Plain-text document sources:

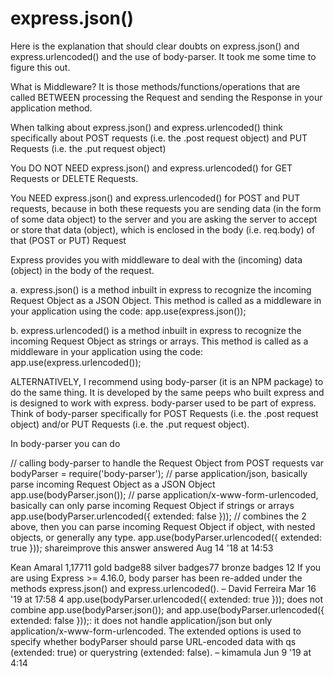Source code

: # express.json()

Here is the explanation that should clear doubts on express.json() and express.urlencoded() and the use of body-parser. It took me some time to figure this out.

What is Middleware? It is those methods/functions/operations that are called BETWEEN processing the Request and sending the Response in your application method.

When talking about express.json() and express.urlencoded() think specifically about POST requests (i.e. the .post request object) and PUT Requests (i.e. the .put request object)

You DO NOT NEED express.json() and express.urlencoded() for GET Requests or DELETE Requests.

You NEED express.json() and express.urlencoded() for POST and PUT requests, because in both these requests you are sending data (in the form of some data object) to the server and you are asking the server to accept or store that data (object), which is enclosed in the body (i.e. req.body) of that (POST or PUT) Request

Express provides you with middleware to deal with the (incoming) data (object) in the body of the request.

a. express.json() is a method inbuilt in express to recognize the incoming Request Object as a JSON Object. This method is called as a middleware in your application using the code: app.use(express.json());

b. express.urlencoded() is a method inbuilt in express to recognize the incoming Request Object as strings or arrays. This method is called as a middleware in your application using the code: app.use(express.urlencoded());

ALTERNATIVELY, I recommend using body-parser (it is an NPM package) to do the same thing. It is developed by the same peeps who built express and is designed to work with express. body-parser used to be part of express. Think of body-parser specifically for POST Requests (i.e. the .post request object) and/or PUT Requests (i.e. the .put request object).

In body-parser you can do

// calling body-parser to handle the Request Object from POST requests
var bodyParser = require('body-parser');
// parse application/json, basically parse incoming Request Object as a JSON Object
app.use(bodyParser.json());
// parse application/x-www-form-urlencoded, basically can only parse incoming Request Object if strings or arrays
app.use(bodyParser.urlencoded({ extended: false }));
// combines the 2 above, then you can parse incoming Request Object if object, with nested objects, or generally any type.
app.use(bodyParser.urlencoded({ extended: true }));
shareimprove this answer
answered Aug 14 '18 at 14:53

Kean Amaral
1,17711 gold badge88 silver badges77 bronze badges
12
If you are using Express >= 4.16.0, body parser has been re-added under the methods express.json() and express.urlencoded(). – David Ferreira Mar 16 '19 at 17:58
4
app.use(bodyParser.urlencoded({ extended: true })); does not combine app.use(bodyParser.json()); and app.use(bodyParser.urlencoded({ extended: false }));: it does not handle application/json but only application/x-www-form-urlencoded. The extended options is used to specify whether bodyParser should parse URL-encoded data with qs (extended: true) or querystring (extended: false). – kimamula Jun 9 '19 at 4:14
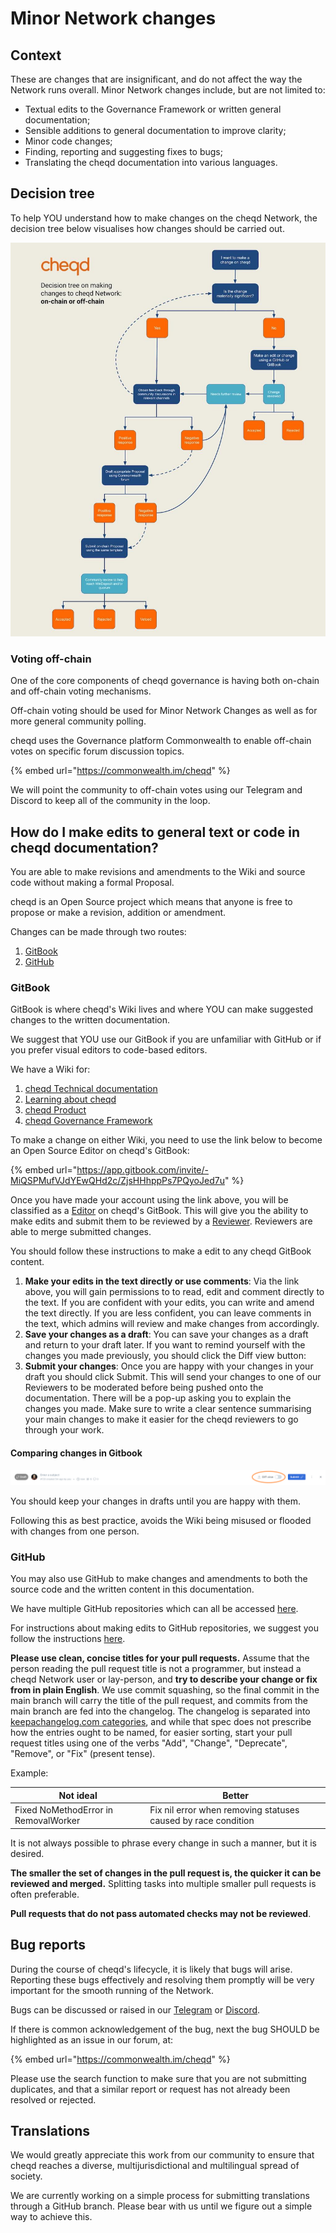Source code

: # Minor Network changes

## Context

These are changes that are insignificant, and do not affect the way the Network runs overall. Minor Network changes include, but are not limited to:

* Textual edits to the Governance Framework or written general documentation;
* Sensible additions to general documentation to improve clarity;
* Minor code changes;
* Finding, reporting and suggesting fixes to bugs;
* Translating the cheqd documentation into various languages.

## Decision tree

To help YOU understand how to make changes on the cheqd Network, the decision tree below visualises how changes should be carried out.

![Tree diagram showing when to use on-chain or off-chain governance](<../.gitbook/assets/On-chain vs off-chain decision tree.jpg>)

### Voting off-chain

One of the core components of cheqd governance is having both on-chain and off-chain voting mechanisms.

Off-chain voting should be used for Minor Network Changes as well as for more general community polling.

cheqd uses the Governance platform Commonwealth to enable off-chain votes on specific forum discussion topics.

{% embed url="https://commonwealth.im/cheqd" %}

We will point the community to off-chain votes using our Telegram and Discord to keep all of the community in the loop.

## How do I make edits to general text or code in cheqd documentation?

You are able to make revisions and amendments to the Wiki and source code without making a formal Proposal.

cheqd is an Open Source project which means that anyone is free to propose or make a revision, addition or amendment.

Changes can be made through two routes:

1. [GitBook](https://gov.cheqd.io/)
2. [GitHub](https://github.com/cheqd)

### GitBook

GitBook is where cheqd's Wiki lives and where YOU can make suggested changes to the written documentation.

We suggest that YOU use our GitBook if you are unfamiliar with GitHub or if you prefer visual editors to code-based editors.

We have a Wiki for:

1. [cheqd Technical documentation](https://docs.cheqd.io/node/)
2. [Learning about cheqd](https://learn.cheqd.io/)
3. [cheqd Product](https://product.cheqd.io/)
4. [cheqd Governance Framework](https://gov.cheqd.io/)

To make a change on either Wiki, you need to use the link below to become an Open Source Editor on cheqd's GitBook:

{% embed url="https://app.gitbook.com/invite/-MiQSPMufVJdYEwQHd2c/ZjsHHhppPs7PQyoJed7u" %}

Once you have made your account using the link above, you will be classified as a [Editor](https://docs.gitbook.com/collaboration/team-management/setting-up-permissions) on cheqd's GitBook. This will give you the ability to make edits and submit them to be reviewed by a [Reviewer](https://docs.gitbook.com/collaboration/team-management/setting-up-permissions). Reviewers are able to merge submitted changes.

You should follow these instructions to make a edit to any cheqd GitBook content.

1. **Make your edits in the text directly or use comments**: Via the link above, you will gain permissions to to read, edit and comment directly to the text. If you are confident with your edits, you can write and amend the text directly. If you are less confident, you can leave comments in the text, which admins will review and make changes from accordingly.
2. **Save your changes as a draft**: You can save your changes as a draft and return to your draft later. If you want to remind yourself with the changes you made previously, you should click the Diff view button:
3. **Submit your changes**: Once you are happy with your changes in your draft you should click Submit. This will send your changes to one of our Reviewers to be moderated before being pushed onto the documentation. There will be a pop-up asking you to explain the changes you made. Make sure to write a clear sentence summarising your main changes to make it easier for the cheqd reviewers to go through your work.

#### Comparing changes in Gitbook

![How to compare GitBook changes](<../.gitbook/assets/How to compare GitBook changes.png>)

You should keep your changes in drafts until you are happy with them.

Following this as best practice, avoids the Wiki being misused or flooded with changes from one person.

### GitHub

You may also use GitHub to make changes and amendments to both the source code and the written content in this documentation.

We have multiple GitHub repositories which can all be accessed [here](https://github.com/cheqd).

For instructions about making edits to GitHub repositories, we suggest you follow the instructions [here](https://docs.github.com/en/repositories/working-with-files/managing-files/editing-files).

**Please use clean, concise titles for your pull requests.** Assume that the person reading the pull request title is not a programmer, but instead a cheqd Network user or lay-person, and **try to describe your change or fix from in plain English**. We use commit squashing, so the final commit in the main branch will carry the title of the pull request, and commits from the main branch are fed into the changelog. The changelog is separated into [keepachangelog.com categories](https://keepachangelog.com/en/1.0.0/), and while that spec does not prescribe how the entries ought to be named, for easier sorting, start your pull request titles using one of the verbs "Add", "Change", "Deprecate", "Remove", or "Fix" (present tense).

Example:

| Not ideal                            | Better                                                        |
| ------------------------------------ | ------------------------------------------------------------- |
| Fixed NoMethodError in RemovalWorker | Fix nil error when removing statuses caused by race condition |

It is not always possible to phrase every change in such a manner, but it is desired.

**The smaller the set of changes in the pull request is, the quicker it can be reviewed and merged.** Splitting tasks into multiple smaller pull requests is often preferable.

**Pull requests that do not pass automated checks may not be reviewed**.

## Bug reports

During the course of cheqd's lifecycle, it is likely that bugs will arise. Reporting these bugs effectively and resolving them promptly will be very important for the smooth running of the Network.

Bugs can be discussed or raised in our [Telegram](https://t.me/cheqd) or [Discord](https://discord.gg/s4nuefbY).

If there is common acknowledgement of the bug, next the bug SHOULD be highlighted as an issue in our forum, at:

{% embed url="https://commonwealth.im/cheqd" %}

Please use the search function to make sure that you are not submitting duplicates, and that a similar report or request has not already been resolved or rejected.

## Translations

We would greatly appreciate this work from our community to ensure that cheqd reaches a diverse, multijurisdictional and multilingual spread of society.

We are currently working on a simple process for submitting translations through a GitHub branch. Please bear with us until we figure out a simple way to achieve this.

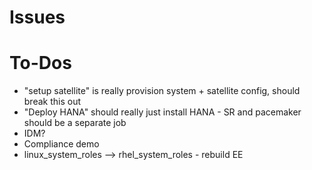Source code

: # Issues

# To-Dos
- "setup satellite" is really provision system + satellite config, should break this out
- "Deploy HANA" should really just install HANA - SR and pacemaker should be a separate job
- IDM?
- Compliance demo
- linux_system_roles --> rhel_system_roles - rebuild EE
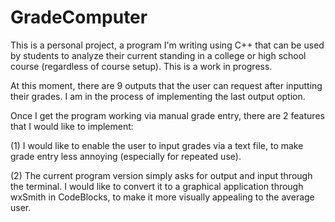 # GradeComputer
This is a personal project, a program I'm writing using C++ that can be used by students to analyze their current standing in a
college or high school course (regardless of course setup). This is a work in progress.

At this moment, there are 9 outputs that the user can request after inputting their grades. I am in the process of implementing
the last output option.

Once I get the program working via manual grade entry, there are 2 features that I would like to implement:

(1) I would like to enable the user to input grades via a text file, to make grade entry less annoying (especially for repeated
use).

(2) The current program version simply asks for output and input through the terminal. I would like to convert it to a graphical 
application through wxSmith in CodeBlocks, to make it more visually appealing to the average user.

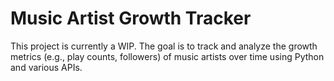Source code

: # Music Artist Growth Tracker

This project is currently a WIP. The goal is to track and analyze the growth metrics (e.g., play counts, followers) of music artists over time using Python and various APIs.


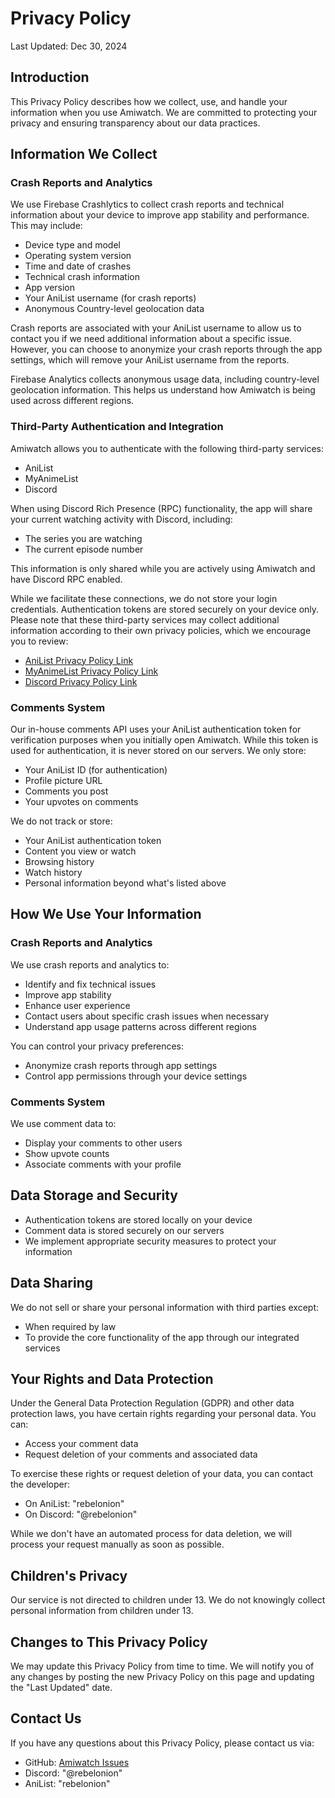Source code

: # Privacy Policy

Last Updated: Dec 30, 2024

## Introduction
This Privacy Policy describes how we collect, use, and handle your information when you use Amiwatch. We are committed to protecting your privacy and ensuring transparency about our data practices.

## Information We Collect

### Crash Reports and Analytics
We use Firebase Crashlytics to collect crash reports and technical information about your device to improve app stability and performance. This may include:
- Device type and model
- Operating system version
- Time and date of crashes
- Technical crash information
- App version
- Your AniList username (for crash reports)
- Anonymous Country-level geolocation data

Crash reports are associated with your AniList username to allow us to contact you if we need additional information about a specific issue. However, you can choose to anonymize your crash reports through the app settings, which will remove your AniList username from the reports.

Firebase Analytics collects anonymous usage data, including country-level geolocation information. This helps us understand how Amiwatch is being used across different regions.

### Third-Party Authentication and Integration
Amiwatch allows you to authenticate with the following third-party services:
- AniList
- MyAnimeList
- Discord

When using Discord Rich Presence (RPC) functionality, the app will share your current watching activity with Discord, including:
- The series you are watching
- The current episode number

This information is only shared while you are actively using Amiwatch and have Discord RPC enabled.

While we facilitate these connections, we do not store your login credentials. Authentication tokens are stored securely on your device only. Please note that these third-party services may collect additional information according to their own privacy policies, which we encourage you to review:
- [AniList Privacy Policy Link](https://anilist.co/terms)
- [MyAnimeList Privacy Policy Link](https://myanimelist.net/about/privacy_policy)
- [Discord Privacy Policy Link](https://discord.com/privacy)

### Comments System
Our in-house comments API uses your AniList authentication token for verification purposes when you initially open Amiwatch. While this token is used for authentication, it is never stored on our servers. We only store:
- Your AniList ID (for authentication)
- Profile picture URL
- Comments you post
- Your upvotes on comments

We do not track or store:
- Your AniList authentication token
- Content you view or watch
- Browsing history
- Watch history
- Personal information beyond what's listed above

## How We Use Your Information

### Crash Reports and Analytics
We use crash reports and analytics to:
- Identify and fix technical issues
- Improve app stability
- Enhance user experience
- Contact users about specific crash issues when necessary
- Understand app usage patterns across different regions

You can control your privacy preferences:
- Anonymize crash reports through app settings
- Control app permissions through your device settings

### Comments System
We use comment data to:
- Display your comments to other users
- Show upvote counts
- Associate comments with your profile

## Data Storage and Security
- Authentication tokens are stored locally on your device
- Comment data is stored securely on our servers
- We implement appropriate security measures to protect your information

## Data Sharing
We do not sell or share your personal information with third parties except:
- When required by law
- To provide the core functionality of the app through our integrated services

## Your Rights and Data Protection
Under the General Data Protection Regulation (GDPR) and other data protection laws, you have certain rights regarding your personal data. You can:
- Access your comment data
- Request deletion of your comments and associated data

To exercise these rights or request deletion of your data, you can contact the developer:
- On AniList: "rebelonion"
- On Discord: "@rebelonion"

While we don't have an automated process for data deletion, we will process your request manually as soon as possible.

## Children's Privacy
Our service is not directed to children under 13. We do not knowingly collect personal information from children under 13.

## Changes to This Privacy Policy
We may update this Privacy Policy from time to time. We will notify you of any changes by posting the new Privacy Policy on this page and updating the "Last Updated" date.

## Contact Us
If you have any questions about this Privacy Policy, please contact us via:
- GitHub: [Amiwatch Issues](https://github.com/amritokun/Amiwatch/issues)
- Discord: "@rebelonion"
- AniList: "rebelonion"
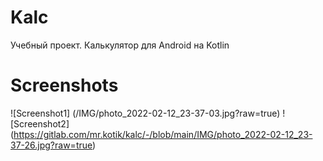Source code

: # Kalc

Учебный проект. Калькулятор для Android на Kotlin


# Screenshots

![Screenshot1] (/IMG/photo_2022-02-12_23-37-03.jpg?raw=true)
![Screenshot2] (https://gitlab.com/mr.kotik/kalc/-/blob/main/IMG/photo_2022-02-12_23-37-26.jpg?raw=true)
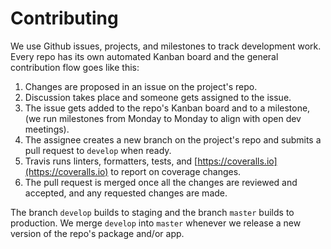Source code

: # Contributing

We use Github issues, projects, and milestones to track development work. Every repo has its own automated Kanban board and the general contribution flow goes like this:

1. Changes are proposed in an issue on the project's repo.
2. Discussion takes place and someone gets assigned to the issue.
3. The issue gets added to the repo's Kanban board and to a milestone, \(we run milestones from Monday to Monday to align with open dev meetings\).
4. The assignee creates a new branch on the project's repo and submits a pull request to `develop` when ready.
5. Travis runs linters, formatters, tests, and [https://coveralls.io](https://coveralls.io) to report on coverage changes.
6. The pull request is merged once all the changes are reviewed and accepted, and any requested changes are made.

The branch `develop` builds to staging and the branch `master` builds to production. We merge `develop` into `master` whenever we release a new version of the repo's package and/or app.

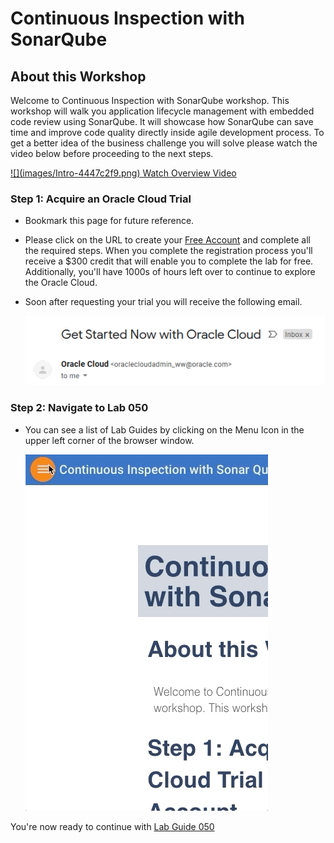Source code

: # Continuous Inspection with SonarQube

## About this Workshop

 Welcome to Continuous Inspection with SonarQube workshop. This workshop will walk you application lifecycle management with embedded code review using SonarQube. It will showcase how SonarQube can save time and improve code quality directly inside agile development process. To get a better idea of the business challenge you will solve please watch the video below before proceeding to the next steps.

 <a href="add video link" target="vid">
![](images/Intro-4447c2f9.png)
Watch Overview Video
 </a>

### Step 1: Acquire an Oracle Cloud Trial

- Bookmark this page for future reference.

- Please click on the URL to create your <a class=“trial-link”  href="https://myservices.us.oraclecloud.com/mycloud/signup?sourceType=:ex:tb:::RC_NAMK190523P00163:CodeInspect_HOL&SC=:ex:tb:::RC_NAMK190523P00163:CodeInspect_HOL&pcode=NAMK190523P00163" target="trial">Free Account</a> and complete all the required steps. When you complete the registration process you'll receive a $300 credit that will enable you to complete the lab for free. Additionally, you'll have 1000s of hours left over to continue to explore the Oracle Cloud.

- Soon after requesting your trial you will receive the following email.

    ![](images/common/1.png)

### Step 2: Navigate to Lab 050

- You can see a list of Lab Guides by clicking on the Menu Icon in the upper left corner of the browser window.

    ![](images/common/list_of_guides.gif)

You're now ready to continue with [Lab Guide 050](LabGuide050.md)

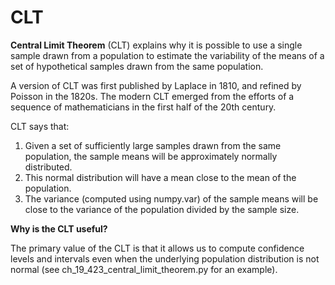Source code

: # CLT

**Central Limit Theorem** (CLT) explains why it is possible to use a single sample drawn from a population to estimate the variability of the means of a set of hypothetical samples drawn from the same population.

A version of CLT was first published by Laplace in 1810, and refined by Poisson in the 1820s. The modern CLT emerged from the efforts of a sequence of mathematicians in the first half of the 20th century.

CLT says that:

1. Given a set of sufficiently large samples drawn from the same population, the sample means will be approximately normally distributed.
2. This normal distribution will have a mean close to the mean of the population.
3. The variance (computed using numpy.var) of the sample means will be close to the variance of the population divided by the sample size.

**Why is the CLT useful?**

The primary value of the CLT is that it allows us to compute confidence levels and intervals even when the underlying population distribution is not normal (see ch_19_423_central_limit_theorem.py for an example).
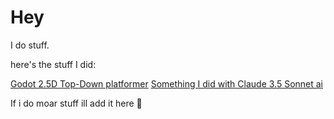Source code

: # Hey
I do stuff.

here's the stuff I did:

[Godot 2.5D Top-Down platformer](https://vitor-luis3301.github.io/)
[Something I did with Claude 3.5 Sonnet ai](https://vitor-luis3301.github.io/two-player-tug-of-ar-game)

If i do moar stuff ill add it here
🙂

<!--
**vitor-luis3301/vitor-luis3301** is a ✨ _special_ ✨ repository because its `README.md` (this file) appears on your GitHub profile.

Here are some ideas to get you started:

- 🔭 I’m currently working on ...
- 🌱 I’m currently learning ...
- 👯 I’m looking to collaborate on ...
- 🤔 I’m looking for help with ...
- 💬 Ask me about ...
- 📫 How to reach me: ...
- 😄 Pronouns: ...
- ⚡ Fun fact: ...
-->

▶ [What you need to do]: Going back to the entries above, set down exactly the lines that begin at the one with "- Identify and fix technical issues" and end at the one with "- Request deletion", both included, and nothing else.

▶ [Written solution]:
- Identify and fix technical issues
- Improve app stability
- Enhance user experience
- Contact users about specific crash issues when necessary
- Understand app usage patterns across different regions

You can control your privacy preferences:
- Anonymize crash reports through app settings
- Control app permissions through your device settings

### Comments System
We use comment data to:
- Display your comments to other users
- Show upvote counts
- Associate comments with your profile

## Data Storage and Security
- Authentication tokens are stored locally on your device
- Comment data is stored securely on our servers
- We implement appropriate security measures to protect your information

## Data Sharing
We do not sell or share your personal information with third parties except:
- When required by law
- To provide the core functionality of the app through our integrated services

## Your Rights and Data Protection
Under the General Data Protection Regulation (GDPR) and other data protection laws, you have certain rights regarding your personal data. You can:
- Access your comment data
- Request deletion of your comments and associated data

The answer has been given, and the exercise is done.